The green marketing revolution on the past several years was haphazard at best, characterized by rapid growth and tentative consumer endorsement. It is not surprising that it ran out of steam in 2008 and 2009 during the onset of the global financial crisis. Every company under the sun was attempting to come out with a new green product to show their concern for the environment. Major brands such as Clorox and Arm & Hammer created significant new green products that with their reach, distribution and marketing dollars brought in new green consumers who might not have ever purchased a sustainable product before.
This was not the first green marketing revolution that failed. There was a brief frenzy around Earth Day in 1990, with companies offering products that were everything from ozone-friendly to recyclable and biodegradable. Some of the claims were weak at best, if not outright deceptive, leading to the development of the term “greenwashing.”
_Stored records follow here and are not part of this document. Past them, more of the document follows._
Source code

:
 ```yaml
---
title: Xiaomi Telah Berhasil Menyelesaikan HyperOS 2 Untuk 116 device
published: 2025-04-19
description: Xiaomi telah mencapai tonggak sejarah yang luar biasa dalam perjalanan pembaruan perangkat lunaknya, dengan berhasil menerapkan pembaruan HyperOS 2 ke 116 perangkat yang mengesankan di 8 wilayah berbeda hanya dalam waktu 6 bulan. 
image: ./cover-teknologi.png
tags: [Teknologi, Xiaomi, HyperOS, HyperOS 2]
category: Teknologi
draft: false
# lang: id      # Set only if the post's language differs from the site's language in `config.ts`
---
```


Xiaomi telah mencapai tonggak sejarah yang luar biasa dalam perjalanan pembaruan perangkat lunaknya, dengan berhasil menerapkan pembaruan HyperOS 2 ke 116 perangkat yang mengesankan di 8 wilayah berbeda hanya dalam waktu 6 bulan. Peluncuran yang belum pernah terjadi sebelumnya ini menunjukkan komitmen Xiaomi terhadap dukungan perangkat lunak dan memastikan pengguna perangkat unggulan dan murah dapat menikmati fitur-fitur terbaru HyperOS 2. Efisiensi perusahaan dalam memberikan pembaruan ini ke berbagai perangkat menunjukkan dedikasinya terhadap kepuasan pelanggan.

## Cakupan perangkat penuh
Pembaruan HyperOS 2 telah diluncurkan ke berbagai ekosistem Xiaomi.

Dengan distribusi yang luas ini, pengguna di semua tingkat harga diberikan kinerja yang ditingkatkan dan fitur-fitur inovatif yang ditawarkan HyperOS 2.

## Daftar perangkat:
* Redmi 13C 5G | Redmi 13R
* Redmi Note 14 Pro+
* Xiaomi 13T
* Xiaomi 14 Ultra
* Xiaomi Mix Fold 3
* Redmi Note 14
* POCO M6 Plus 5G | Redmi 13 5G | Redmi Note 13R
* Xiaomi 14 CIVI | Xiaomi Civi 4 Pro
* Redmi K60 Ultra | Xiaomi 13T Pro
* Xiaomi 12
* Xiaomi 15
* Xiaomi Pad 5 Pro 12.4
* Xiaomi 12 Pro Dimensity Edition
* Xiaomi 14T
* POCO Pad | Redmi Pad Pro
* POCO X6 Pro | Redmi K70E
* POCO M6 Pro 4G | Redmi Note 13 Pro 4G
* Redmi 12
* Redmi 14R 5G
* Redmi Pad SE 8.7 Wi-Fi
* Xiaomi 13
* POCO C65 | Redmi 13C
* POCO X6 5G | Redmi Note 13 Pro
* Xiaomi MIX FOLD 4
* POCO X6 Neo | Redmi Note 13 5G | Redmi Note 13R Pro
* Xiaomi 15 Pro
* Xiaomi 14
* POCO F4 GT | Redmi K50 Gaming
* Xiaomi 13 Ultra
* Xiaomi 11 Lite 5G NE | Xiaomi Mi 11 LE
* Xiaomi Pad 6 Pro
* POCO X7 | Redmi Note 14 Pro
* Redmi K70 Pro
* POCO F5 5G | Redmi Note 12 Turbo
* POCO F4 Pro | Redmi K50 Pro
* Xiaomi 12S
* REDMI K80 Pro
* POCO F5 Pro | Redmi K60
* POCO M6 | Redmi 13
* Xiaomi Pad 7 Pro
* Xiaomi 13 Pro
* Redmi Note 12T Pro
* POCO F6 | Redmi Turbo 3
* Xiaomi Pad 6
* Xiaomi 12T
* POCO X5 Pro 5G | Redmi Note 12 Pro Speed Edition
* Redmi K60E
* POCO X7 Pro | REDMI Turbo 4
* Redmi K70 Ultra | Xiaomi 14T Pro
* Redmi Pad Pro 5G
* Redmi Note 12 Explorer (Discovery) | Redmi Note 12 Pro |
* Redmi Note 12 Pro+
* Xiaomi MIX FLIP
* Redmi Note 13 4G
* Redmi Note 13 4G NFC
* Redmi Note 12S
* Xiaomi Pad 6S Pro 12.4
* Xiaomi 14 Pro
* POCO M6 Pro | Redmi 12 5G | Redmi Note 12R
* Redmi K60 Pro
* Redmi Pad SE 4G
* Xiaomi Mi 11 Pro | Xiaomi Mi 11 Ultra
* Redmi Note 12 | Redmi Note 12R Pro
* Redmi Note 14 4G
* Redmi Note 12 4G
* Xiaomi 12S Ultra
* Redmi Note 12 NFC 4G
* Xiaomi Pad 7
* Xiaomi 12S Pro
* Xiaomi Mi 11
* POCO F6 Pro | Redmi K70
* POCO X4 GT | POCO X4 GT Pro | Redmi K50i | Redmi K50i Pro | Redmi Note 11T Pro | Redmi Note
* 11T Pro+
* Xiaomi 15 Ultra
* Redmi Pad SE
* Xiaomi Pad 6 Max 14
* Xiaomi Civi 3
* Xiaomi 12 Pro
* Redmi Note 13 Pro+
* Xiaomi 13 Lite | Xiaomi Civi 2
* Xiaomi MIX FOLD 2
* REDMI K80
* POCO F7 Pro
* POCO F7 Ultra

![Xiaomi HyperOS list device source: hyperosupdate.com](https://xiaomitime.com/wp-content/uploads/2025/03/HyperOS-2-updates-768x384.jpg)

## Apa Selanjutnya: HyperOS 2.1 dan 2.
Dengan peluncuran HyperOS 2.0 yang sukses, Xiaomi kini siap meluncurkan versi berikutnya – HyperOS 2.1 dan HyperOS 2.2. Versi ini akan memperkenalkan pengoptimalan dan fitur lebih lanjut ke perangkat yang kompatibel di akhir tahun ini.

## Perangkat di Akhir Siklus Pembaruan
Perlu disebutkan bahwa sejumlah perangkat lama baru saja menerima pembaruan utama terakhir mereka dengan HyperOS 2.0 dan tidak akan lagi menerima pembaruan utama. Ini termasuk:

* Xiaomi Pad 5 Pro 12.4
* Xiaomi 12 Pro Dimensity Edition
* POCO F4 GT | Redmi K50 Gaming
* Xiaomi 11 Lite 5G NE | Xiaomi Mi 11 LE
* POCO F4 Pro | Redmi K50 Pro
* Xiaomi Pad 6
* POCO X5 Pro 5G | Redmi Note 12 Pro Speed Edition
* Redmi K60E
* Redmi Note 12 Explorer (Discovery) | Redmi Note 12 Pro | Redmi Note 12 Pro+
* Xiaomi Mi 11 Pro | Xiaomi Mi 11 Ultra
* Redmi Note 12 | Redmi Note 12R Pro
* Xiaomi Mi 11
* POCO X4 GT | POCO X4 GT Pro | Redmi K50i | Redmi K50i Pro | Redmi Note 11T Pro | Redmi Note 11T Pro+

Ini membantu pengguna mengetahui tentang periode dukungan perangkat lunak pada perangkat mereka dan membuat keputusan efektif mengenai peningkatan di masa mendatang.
The green explosion of the past several years should not be seen in the same light. In some ways it was a victim of its own success. Sales of Clorox Green Works topped $100 million in 2008, but fell to $60 million the next year as consumer priorities shifted and price sensitive buyers looked for less expensive alternatives. This about face in consumer behavior forced companies such as Arm & Hammer to stop selling altogether their Essentials cleaning line in the US market.
Brands that had built up greater consumer loyalty such a Seventh Generation have faired better. Seventh Generation has been producing sustainable products since the 1980s, but also sells to a consumer that is used to paying more for sustainable products and is less likely to shift their purchasing behavior because of a downturn in the economy.
Over the past several years some companies such as Walmart and GE, with its ecomagination campaign, have built their green marketing campaigns around a long-term strategy for the company. Not coincidentally these companies launched their campaigns in 2005 before the consumer frenzy started in 2006. Corporations that were responding simply to the increased consumer demand likely produced one-off products in order to get something to market as quickly as possible. This was always frought with peril as it exposed them to inconsistent messaging (one product is green, one is not) and it was likely also only partially green (e.g., organic cotton, but unsustainable dyes on the fabric).
The next wave of green products from major marketers will be characterized by a more comprehensive approach to sustainability and will likely have the following characteristics:
- Industry Appropriate Approach to Sustainability: Levi’s no longer markets its Levi’s Eco line which used organic cotton. Instead it is focusing its sustainability efforts around the Better Cotton Initiative, which looks at water use, labor and environmental issues. Consumers will no longer be faced with the question of buying a sustainable and non-sustainable Levi’s product. Everything will be made according to their best efforts, as Levi’s defines them. More and more industries will seek to find what is the most sustainable strategy for their sector.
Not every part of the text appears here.